● **TO DO**:
The lines below from the one with "Open your terminal and run the" up to and including the one with "- 지정된 리소스를 삭제" are what you should set down, exactly and without pictures.

[DATASET Boundary: Start]

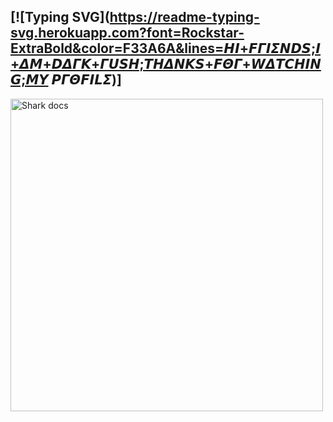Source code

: ## [![Typing SVG](https://readme-typing-svg.herokuapp.com?font=Rockstar-ExtraBold&color=F33A6A&lines=𝞖𝞘+𝙁𝞒𝞘𝞢𝞜𝘿𝙎;𝞘+𝞓𝞛+𝘿𝞓𝞒𝞙+𝞒𝙐𝙎𝞖;𝙏𝞖𝞓𝞜𝞙𝙎+𝙁𝞗𝞒+𝙒𝞓𝙏𝘾𝞖𝞘𝞜𝙂;𝞛𝙔 𝞠𝞒𝞗𝙁𝞘𝙇𝞢)]

<img alt="Shark docs" height="500" src="https://i.imgur.com/fjI1fbR.jpg">
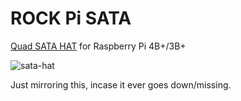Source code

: # ROCK Pi SATA

[Quad SATA HAT](<https://wiki.radxa.com/Dual_Quad_SATA_HAT>) for Raspberry Pi 4B+/3B+

![sata-hat](https://setq.me/static/img/quad-sata-hat.png)

Just mirroring this, incase it ever goes down/missing.
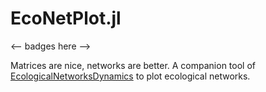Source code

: # EcoNetPlot.jl

<-- badges here -->

Matrices are nice, networks are better.
A companion tool of [EcologicalNetworksDynamics](https://github.com/econetoolbox/EcologicalNetworksDynamics.jl) to plot ecological networks.
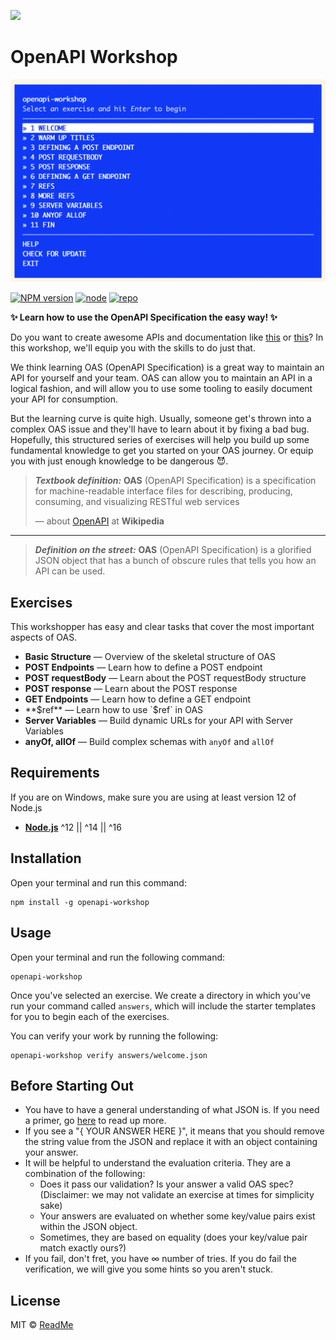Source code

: [![](https://d3vv6lp55qjaqc.cloudfront.net/items/1M3C3j0I0s0j3T362344/Untitled-2.png)](https://readme.com)

# OpenAPI Workshop

![OpenAPI Workshop](./preview.png)

[![NPM version][npm-image]][npm-url]
[![node][node-image]][node-url]
[![repo][ci-image]][repo-url]

**✨ Learn how to use the OpenAPI Specification the easy way! ✨**

Do you want to create awesome APIs and documentation like [this](https://docs.readme.com/reference/getapispecification) or [this](https://developers.hoot.at/reference/post_hoot)? In this workshop, we'll equip you with the skills to do just that.

We think learning OAS (OpenAPI Specification) is a great way to maintain an API for yourself and your team. OAS can allow you to maintain an API in a logical fashion, and will allow you to use some tooling to easily document your API for consumption. 

But the learning curve is quite high. Usually, someone get's thrown into a complex OAS issue and they'll have to learn about it by fixing a bad bug. Hopefully, this structured series of exercises will help you build up some fundamental knowledge to get you started on your OAS journey. Or equip you with just enough knowledge to be dangerous 😈. 

> **_Textbook definition:_** **OAS** (OpenAPI Specification) is a specification for machine-readable interface files for describing, producing, consuming, and visualizing RESTful web services
>
> — about [OpenAPI] at **Wikipedia**

--------

> **_Definition on the street:_** **OAS** (OpenAPI Specification) is a glorified JSON object that has a bunch of obscure rules that tells you how an API can be used.

## Exercises

This workshopper has easy and clear tasks that cover the most important aspects of OAS.

* **Basic Structure** — Overview of the skeletal structure of OAS
* **POST Endpoints** — Learn how to define a POST endpoint
* **POST requestBody** — Learn about the POST requestBody structure
* **POST response** — Learn about the POST response
* **GET Endpoints** — Learn how to define a GET endpoint
* **$ref** — Learn how to use `$ref` in OAS
* **Server Variables** — Build dynamic URLs for your API with Server Variables
* **anyOf, allOf** — Build complex schemas with `anyOf` and `allOf`


## Requirements

If you are on Windows, make sure you are using at least version 12 of Node.js

* [**Node.js**](node-url) ^12 || ^14 || ^16

## Installation

Open your terminal and run this command:

    npm install -g openapi-workshop

## Usage

Open your terminal and run the following command:

    openapi-workshop


Once you've selected an exercise. We create a directory in which you've run your command called `answers`, which will include the starter templates for you to begin each of the exercises. 

You can verify your work by running the following:

    openapi-workshop verify answers/welcome.json

## Before Starting Out

- You have to have a general understanding of what JSON is. If you need a primer, go [here](https://developer.mozilla.org/en-US/docs/Learn/JavaScript/Objects/JSON) to read up more.
- If you see a "{ YOUR ANSWER HERE }", it means that you should remove the string value from the JSON and replace it with an object containing your answer.
- It will be helpful to understand the evaluation criteria. They are a combination of the following:
    - Does it pass our validation? Is your answer a valid OAS spec? (Disclaimer: we may not validate an exercise at times for simplicity sake)
    - Your answers are evaluated on whether some key/value pairs exist within the JSON object. 
    - Sometimes, they are based on equality (does your key/value pair match exactly ours?)
- If you fail, don't fret, you have ∞ number of tries. If you do fail the verification, we will give you some hints so you aren't stuck.

## License

MIT © [ReadMe](https://readme.com)

<!-- References -->

[node-url]: https://nodejs.org/en/
[npm-url]: https://npmjs.org/package/openapi-workshop
[OpenAPI]: https://en.wikipedia.org/wiki/OpenAPI_Specification
[repo-url]: https://github.com/readmeio/openapi-workshop

<!-- Badges -->

[ci-image]: https://img.shields.io/github/workflow/status/readmeio/openapi-workshop/CI?style=flat-square
[node-image]: https://img.shields.io/node/v/openapi-workshop.svg?style=flat-square
[npm-image]: https://img.shields.io/npm/v/openapi-workshop.svg?style=flat-square
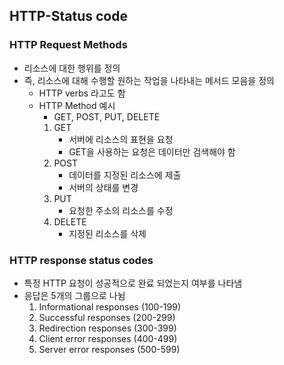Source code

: HTTP-Status code
------------------
### HTTP Request Methods
- 리소스에 대한 행위를 정의
- 즉, 리소스에 대해 수행할 원하는 작업을 나타내는 메서드 모음을 정의
  - HTTP verbs 라고도 함
  - HTTP Method 예시
    - GET, POST, PUT, DELETE
    1. GET
       - 서버에 리소스의 표현을 요청
       - GET을 사용하는 요청은 데이터만 검색해야 함
    2. POST
       - 데이터를 지정된 리소스에 제출
       - 서버의 상태를 변경
    3. PUT
       - 요청한 주소의 리소스를 수정
    4. DELETE
       - 지정된 리소스를 삭제
### HTTP response status codes
- 특정 HTTP 요청이 성공적으로 완료 되었는지 여부를 나타냄
- 응답은 5개의 그룹으로 나뉨
  1. Informational  responses (100-199)
  2. Successful responses (200-299)
  3. Redirection responses (300-399)
  4. Client error responses (400-499)
  5. Server error responses (500-599)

[DATASET Boundary: End]

● **TASK RESULT**:
Open your terminal and run the following command:

    openapi-workshop


Once you've selected an exercise. We create a directory in which you've run your command called `answers`, which will include the starter templates for you to begin each of the exercises. 

You can verify your work by running the following:

    openapi-workshop verify answers/welcome.json

## Before Starting Out

- You have to have a general understanding of what JSON is. If you need a primer, go [here](https://developer.mozilla.org/en-US/docs/Learn/JavaScript/Objects/JSON) to read up more.
- If you see a "{ YOUR ANSWER HERE }", it means that you should remove the string value from the JSON and replace it with an object containing your answer.
- It will be helpful to understand the evaluation criteria. They are a combination of the following:
    - Does it pass our validation? Is your answer a valid OAS spec? (Disclaimer: we may not validate an exercise at times for simplicity sake)
    - Your answers are evaluated on whether some key/value pairs exist within the JSON object. 
    - Sometimes, they are based on equality (does your key/value pair match exactly ours?)
- If you fail, don't fret, you have ∞ number of tries. If you do fail the verification, we will give you some hints so you aren't stuck.

## License

MIT © [ReadMe](https://readme.com)

<!-- References -->

[node-url]: https://nodejs.org/en/
[npm-url]: https://npmjs.org/package/openapi-workshop
[OpenAPI]: https://en.wikipedia.org/wiki/OpenAPI_Specification
[repo-url]: https://github.com/readmeio/openapi-workshop

<!-- Badges -->

[ci-image]: https://img.shields.io/github/workflow/status/readmeio/openapi-workshop/CI?style=flat-square
[node-image]: https://img.shields.io/node/v/openapi-workshop.svg?style=flat-square
[npm-image]: https://img.shields.io/npm/v/openapi-workshop.svg?style=flat-square
Source code

: HTTP-Status code
------------------
### HTTP Request Methods
- 리소스에 대한 행위를 정의
- 즉, 리소스에 대해 수행할 원하는 작업을 나타내는 메서드 모음을 정의
  - HTTP verbs 라고도 함
  - HTTP Method 예시
    - GET, POST, PUT, DELETE
    1. GET
       - 서버에 리소스의 표현을 요청
       - GET을 사용하는 요청은 데이터만 검색해야 함
    2. POST
       - 데이터를 지정된 리소스에 제출
       - 서버의 상태를 변경
    3. PUT
       - 요청한 주소의 리소스를 수정
    4. DELETE
       - 지정된 리소스를 삭제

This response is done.